Whatever standards are chosen should use the OMB standards for their base, supplemented with further detail as needed. DHHS should also work with hospital and health plan-related groups to determine which SEP data are feasible to collect on enrollment or admissions forms. Collection of these data will necessarily be limited as the collection of detailed wealth and income information may impose a burden on providers and on the individuals providing the data. However, an individual’s education level may be the easiest and least sensitive item to collect.

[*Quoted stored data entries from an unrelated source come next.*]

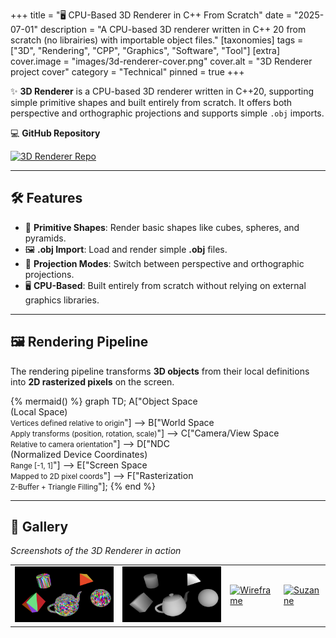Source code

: +++
title = "🖥️ CPU-Based 3D Renderer in C++ From Scratch"
date = "2025-07-01"
description = "A CPU-based 3D renderer written in C++ 20 from scratch (no librairies) with importable object files."
[taxonomies]
tags = ["3D", "Rendering", "CPP", "Graphics", "Software", "Tool"]
[extra]
cover.image = "images/3d-renderer-cover.png"
cover.alt = "3D Renderer project cover"
category = "Technical"
pinned = true
+++

✨ **3D Renderer** is a CPU-based 3D renderer written in C++20, supporting simple primitive shapes and built entirely from scratch. It offers both perspective and orthographic projections and supports simple `.obj` imports.

💻 **GitHub Repository**

<a href="https://github.com/marcusaasjensen/3d-renderer">
    <img src="https://github-readme-stats.vercel.app/api/pin/?username=marcusaasjensen&repo=3d-renderer&theme=github_dark_dimmed" alt="3D Renderer Repo"/>
</a>

---

## 🛠️ Features
- 🧱 **Primitive Shapes**: Render basic shapes like cubes, spheres, and pyramids.
- 🖼️ **.obj Import**: Load and render simple **.obj** files.
- 🔄 **Projection Modes**: Switch between perspective and orthographic projections.
- 🖥️ **CPU-Based**: Built entirely from scratch without relying on external graphics libraries.

---

## 🖼️ Rendering Pipeline  

The rendering pipeline transforms **3D objects** from their local definitions into **2D rasterized pixels** on the screen.  

{% mermaid() %}
graph TD;
    A["Object Space<br/>(Local Space)<br/><small>Vertices defined relative to origin</small>"] --> 
    B["World Space<br/><small>Apply transforms (position, rotation, scale)</small>"] --> 
    C["Camera/View Space<br/><small>Relative to camera orientation</small>"] --> 
    D["NDC<br/>(Normalized Device Coordinates)<br/><small>Range [-1, 1]</small>"] --> 
    E["Screen Space<br/><small>Mapped to 2D pixel coords</small>"] --> 
    F["Rasterization<br/><small>Z-Buffer + Triangle Filling</small>"];
{% end %}

---

## 📸 Gallery
*Screenshots of the 3D Renderer in action*

| | | | |
|---|---|---|---|
| [![Shaded View](/images/shaded.png)](/images/shaded.png) | [![Z-Buffer View](/images/3d-renderer-cover.png)](/images/3d-renderer-cover.png) | [![Wireframe](https://github.com/user-attachments/assets/cd2f8b72-7aa9-4921-8a46-783a0146263f)](https://github.com/user-attachments/assets/cd2f8b72-7aa9-4921-8a46-783a0146263f) | [![Suzanne](https://github.com/user-attachments/assets/4ded6d99-e889-4c36-a4d1-b14c8eb235c9)](https://github.com/user-attachments/assets/4ded6d99-e889-4c36-a4d1-b14c8eb235c9) |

In developing standards for data collection, it is critically important to provide clear information about how the data will be used so that individuals providing the data are fully informed. DHHS should work with industry agents and legal experts to develop a list of these uses for hospitals, health plans, and medical groups to give to individuals from whom the data are collected.
RECOMMENDATION 6-2: DHHS should provide leadership in developing standards for collecting data on race, ethnicity, socioeconomic position, and acculturation and language use by health insurers, hospitals, and private medical groups.
Implementation of this report’s recommendations would greatly enhance the data infrastructure available for understanding and eliminating disparities. However, if these recommendations cannot be implemented such that high-quality data are produced, linking aggregate-level data on race, ethnicity, SEP, and acculturation and language use may be needed to bridge the gaps. These data aggregated at the level of census geographical units (Zip Code tabulation areas, tracts, or block groups) could be used to proxy individual-level data by linking them to the individual level data that are available.
Suitable confidentiality protections are critical for the use of such linked geocoded data. The precise combination of values of the sociodemographic variables might identify a subject’s geographical area and thus pose a risk of disclosure of confidential information about health plan members. Methods have been developed for masking such data by rounding or adding random noise. Such masked data sets can then be analyzed with appropriate corrections for the effects of masking. But development of the specific procedures and parameters required to implement data masking requires particular statistical expertise that is not likely to be found within health insurers.
DHHS could greatly facilitate the routine generation of high-quality, uniform, and nondisclosing geographically linked data sets by providing a linking service that could be used by private- and public-sector health care organizations. Such a service could be administered, for example, through a Web site. The organization would anonymously submit a file containing member addresses, and receive in return a file of masked geographical variables at several levels.
The greatest expertise within the federal government for solving the problems involved in establishing such a service resides in the Bureau of the Census. Within DHHS, the National Center for Health Statistics (NCHS) has been a leader in dealing with confidentiality issues. Alternatively, a private-sector vendor with the necessary geocoding expertise could be recruited, although such vendors do not typically deal with the related confidentiality issues.
RECOMMENDATION 6-3: DHHS should establish a service that would geocode and link addresses of patients or health plan members to census data, with suitable protections of privacy, and make this service available to facilitate development of geographically linked analytic data sets.